--- Problem to work on ---
Every line in the entries that holds the word "configuration" counts toward the answer, which should be a single number.

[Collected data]
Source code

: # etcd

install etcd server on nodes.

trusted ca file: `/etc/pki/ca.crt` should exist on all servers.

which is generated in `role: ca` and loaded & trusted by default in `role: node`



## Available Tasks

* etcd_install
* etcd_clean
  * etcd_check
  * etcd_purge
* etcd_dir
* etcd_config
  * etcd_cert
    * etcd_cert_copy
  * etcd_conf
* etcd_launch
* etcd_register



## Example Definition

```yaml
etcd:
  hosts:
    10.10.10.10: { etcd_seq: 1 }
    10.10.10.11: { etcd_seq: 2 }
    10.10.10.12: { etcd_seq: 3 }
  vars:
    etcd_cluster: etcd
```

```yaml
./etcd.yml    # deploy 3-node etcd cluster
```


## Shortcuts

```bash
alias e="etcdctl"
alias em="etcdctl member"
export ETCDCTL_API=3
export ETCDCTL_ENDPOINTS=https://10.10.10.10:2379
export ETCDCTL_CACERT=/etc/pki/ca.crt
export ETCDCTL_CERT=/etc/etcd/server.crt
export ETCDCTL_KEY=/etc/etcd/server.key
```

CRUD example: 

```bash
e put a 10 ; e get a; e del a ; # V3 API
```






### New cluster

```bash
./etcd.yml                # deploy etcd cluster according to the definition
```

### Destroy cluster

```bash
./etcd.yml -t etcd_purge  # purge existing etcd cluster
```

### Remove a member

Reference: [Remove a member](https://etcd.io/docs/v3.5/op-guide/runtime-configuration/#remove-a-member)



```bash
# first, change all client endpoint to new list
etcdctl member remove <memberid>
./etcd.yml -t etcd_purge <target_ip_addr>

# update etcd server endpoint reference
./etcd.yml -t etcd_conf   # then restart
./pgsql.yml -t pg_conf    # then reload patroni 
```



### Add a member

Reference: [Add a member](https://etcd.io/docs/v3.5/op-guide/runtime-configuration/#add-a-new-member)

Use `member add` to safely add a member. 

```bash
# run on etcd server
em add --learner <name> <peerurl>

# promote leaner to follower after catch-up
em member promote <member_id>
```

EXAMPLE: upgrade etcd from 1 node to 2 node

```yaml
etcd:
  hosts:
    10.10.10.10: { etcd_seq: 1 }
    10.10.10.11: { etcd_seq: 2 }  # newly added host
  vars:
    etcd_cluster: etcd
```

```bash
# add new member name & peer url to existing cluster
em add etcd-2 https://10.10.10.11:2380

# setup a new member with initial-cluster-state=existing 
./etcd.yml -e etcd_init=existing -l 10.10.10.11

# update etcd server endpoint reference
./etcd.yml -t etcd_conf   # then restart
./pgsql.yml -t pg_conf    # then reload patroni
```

--- Reply to the exercise ---
2